Healthcare in New York City describe the health care services available in New York City, the largest US city with a population of over eight million.

Many health care systems in place in New York developed from nonprofit charitable organizations.

== Insurance ==
The system of healthcare in the United States does not provide health care to the country's entire population. Instead, most citizens are covered by a combination of private insurance and various federal and state programs. As of 2017, health insurance was most commonly acquired through a group plan tied to an employer.

NY State of Health is the health insurance marketplace for city residents aimed at lowering costs. NYC Health + Hospitals has the MetroPlus health insurance plans for lower-income residents, and NYC Care for no- or low-cost services for residents who do not qualify for or cannot afford health insurance.

==Health infrastructure==
===Government===
The NYC Department of Health and Mental Hygiene is the primary local government body and one of the largest local public health organizations in the world. The State Department of Financial Services regulates health insurance. NYC Health + Hospitals is a public benefit corporation that operates hospitals and clinics and serves over one million residents annually.

===Medical schools===
Medical schools in New York City include:

- SUNY Downstate College of Medicine in Brooklyn
- Albert Einstein College of Medicine in the Bronx
- CUNY School of Medicine, Touro College of Osteopathic Medicine, Columbia University Vagelos College of Physicians and Surgeons, Weill Cornell Medicine, Icahn School of Medicine at Mount Sinai, and New York University School of Medicine in Manhattan

== Health and healthcare disparities ==
In 2010, the health department began a program to document health disparities.
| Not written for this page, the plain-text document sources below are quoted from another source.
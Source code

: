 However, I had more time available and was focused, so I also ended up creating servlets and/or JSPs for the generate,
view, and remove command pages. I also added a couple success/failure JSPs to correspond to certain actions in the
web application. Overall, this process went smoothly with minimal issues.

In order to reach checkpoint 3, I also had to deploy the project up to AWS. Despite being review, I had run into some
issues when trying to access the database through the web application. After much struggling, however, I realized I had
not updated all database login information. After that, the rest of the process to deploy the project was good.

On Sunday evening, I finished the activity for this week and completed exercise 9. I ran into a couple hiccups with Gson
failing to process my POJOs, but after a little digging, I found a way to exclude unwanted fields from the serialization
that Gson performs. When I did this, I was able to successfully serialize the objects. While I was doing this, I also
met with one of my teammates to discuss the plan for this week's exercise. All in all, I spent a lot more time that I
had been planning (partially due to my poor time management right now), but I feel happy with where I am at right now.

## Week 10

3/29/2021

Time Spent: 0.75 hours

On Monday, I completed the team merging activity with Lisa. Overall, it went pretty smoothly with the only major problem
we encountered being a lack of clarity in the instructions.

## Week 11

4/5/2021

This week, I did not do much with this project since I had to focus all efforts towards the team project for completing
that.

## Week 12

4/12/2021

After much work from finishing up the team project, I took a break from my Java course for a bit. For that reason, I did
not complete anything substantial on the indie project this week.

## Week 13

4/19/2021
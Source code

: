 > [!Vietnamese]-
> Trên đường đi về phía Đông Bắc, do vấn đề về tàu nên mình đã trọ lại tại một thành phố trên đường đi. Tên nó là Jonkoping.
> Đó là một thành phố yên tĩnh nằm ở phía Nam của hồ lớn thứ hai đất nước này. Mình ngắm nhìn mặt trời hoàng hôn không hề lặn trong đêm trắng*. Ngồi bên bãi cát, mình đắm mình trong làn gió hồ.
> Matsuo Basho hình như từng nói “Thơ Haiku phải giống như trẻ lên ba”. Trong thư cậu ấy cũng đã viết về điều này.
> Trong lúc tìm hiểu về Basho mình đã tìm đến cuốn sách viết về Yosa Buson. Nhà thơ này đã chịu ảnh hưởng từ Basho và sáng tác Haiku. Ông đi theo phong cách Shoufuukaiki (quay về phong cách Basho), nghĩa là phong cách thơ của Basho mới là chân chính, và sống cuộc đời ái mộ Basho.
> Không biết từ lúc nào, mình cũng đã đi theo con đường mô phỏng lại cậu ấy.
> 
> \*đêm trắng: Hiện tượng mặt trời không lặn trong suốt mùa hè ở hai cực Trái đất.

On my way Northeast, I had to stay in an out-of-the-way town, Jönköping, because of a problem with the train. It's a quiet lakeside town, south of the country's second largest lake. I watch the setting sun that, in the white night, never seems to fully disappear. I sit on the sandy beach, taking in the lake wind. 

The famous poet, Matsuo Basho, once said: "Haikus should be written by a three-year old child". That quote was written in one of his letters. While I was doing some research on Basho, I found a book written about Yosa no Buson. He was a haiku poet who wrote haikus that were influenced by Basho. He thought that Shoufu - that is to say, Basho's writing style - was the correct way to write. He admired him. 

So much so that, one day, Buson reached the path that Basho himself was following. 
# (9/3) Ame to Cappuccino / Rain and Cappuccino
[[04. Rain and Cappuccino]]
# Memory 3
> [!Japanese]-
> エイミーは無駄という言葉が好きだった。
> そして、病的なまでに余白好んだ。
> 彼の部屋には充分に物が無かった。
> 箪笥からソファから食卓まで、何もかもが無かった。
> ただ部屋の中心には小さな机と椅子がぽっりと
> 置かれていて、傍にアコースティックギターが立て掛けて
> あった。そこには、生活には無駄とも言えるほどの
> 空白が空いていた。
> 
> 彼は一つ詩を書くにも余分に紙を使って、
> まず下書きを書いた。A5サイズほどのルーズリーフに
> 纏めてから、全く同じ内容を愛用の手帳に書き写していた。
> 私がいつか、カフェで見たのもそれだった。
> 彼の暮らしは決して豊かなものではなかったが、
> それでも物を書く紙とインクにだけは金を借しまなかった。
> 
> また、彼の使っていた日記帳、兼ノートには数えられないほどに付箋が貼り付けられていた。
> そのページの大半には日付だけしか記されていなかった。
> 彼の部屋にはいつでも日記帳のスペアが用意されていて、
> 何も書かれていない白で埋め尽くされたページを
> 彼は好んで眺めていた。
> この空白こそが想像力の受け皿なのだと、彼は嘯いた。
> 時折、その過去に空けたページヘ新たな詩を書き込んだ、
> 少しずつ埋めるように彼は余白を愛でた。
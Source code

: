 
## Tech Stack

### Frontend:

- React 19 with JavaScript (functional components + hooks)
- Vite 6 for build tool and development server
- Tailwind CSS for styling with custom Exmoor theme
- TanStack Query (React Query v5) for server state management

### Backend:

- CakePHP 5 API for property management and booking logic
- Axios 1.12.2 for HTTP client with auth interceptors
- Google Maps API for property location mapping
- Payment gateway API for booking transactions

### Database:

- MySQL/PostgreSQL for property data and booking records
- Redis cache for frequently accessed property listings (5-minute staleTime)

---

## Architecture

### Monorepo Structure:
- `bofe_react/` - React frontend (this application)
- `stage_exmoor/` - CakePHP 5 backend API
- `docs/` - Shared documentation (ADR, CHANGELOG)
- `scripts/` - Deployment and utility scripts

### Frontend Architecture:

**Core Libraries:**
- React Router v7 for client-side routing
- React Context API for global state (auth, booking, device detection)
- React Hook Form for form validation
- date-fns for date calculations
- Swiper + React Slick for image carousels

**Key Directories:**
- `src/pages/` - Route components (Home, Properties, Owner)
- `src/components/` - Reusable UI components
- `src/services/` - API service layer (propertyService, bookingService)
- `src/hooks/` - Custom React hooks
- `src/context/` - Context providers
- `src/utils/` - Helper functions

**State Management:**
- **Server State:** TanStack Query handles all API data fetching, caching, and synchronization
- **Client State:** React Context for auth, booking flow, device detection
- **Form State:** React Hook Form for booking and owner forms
The first report focused on disparities in life expectancy and death, and stated that death rates were 30% higher in the poorest New York City neighborhoods than the wealthiest. A 2011 report examining breast, colorectal, and cervical cancer stated that while breast cancer diagnoses were highest among high-income white women, low-income Black women had the highest rate of death.

=== Emergency care ===
In 2000, a report from The Commonwealth Fund found that nearly three-quarters of emergency room visits in New York City were for non-emergent healthcare needs or could have been treated in a primary care setting. The report concluded that reducing strain on hospital emergency departments, the city's primary care system required significant expansion and barriers to care for low-income patients and those without health insurance needed to be reduced.

=== Access ===
Access to healthcare continues to be an issue. The cost of living in the city has forced many New Yorkers to opt out of insurance because of the high costs. New Yorkers living in low-income communities or who are unemployed have limited access to quality healthcare. The NYC Health + Hospitals program attempts to improve healthcare availability for these residents.

=== COVID-19 ===
The first case of the COVID-19 pandemic was confirmed in March 2020. By April, the COVID-19 pandemic in New York City had more confirmed coronavirus cases than China, the United Kingdom, or Iran, and by May, had more cases than any other individual country. This created a scarcity of hospital beds and available intensive care unit space. NYC instituted emergency measures, including the deployment of the hospital ship USNS Comfort, and the creation of temporary field hospitals, although these were little used. The ongoing pandemic is the deadliest disaster by death toll in the city's history.

==== Early pandemic ====
The pandemic exposed health care disparities. Prior to the pandemic, the Upper East Side of Manhattan had 27 times more primary care providers than Elmhurst and Corona, or eight times the city average. The same Queens communities had a COVID-19 infection rate four times that of Manhattan's East Side and a death rate six times higher. Multiple reports showed that minority communities in New York City were severely affected by COVID-19, partially due to higher population density in minority-dominated neighborhoods and a higher rate of comorbidities.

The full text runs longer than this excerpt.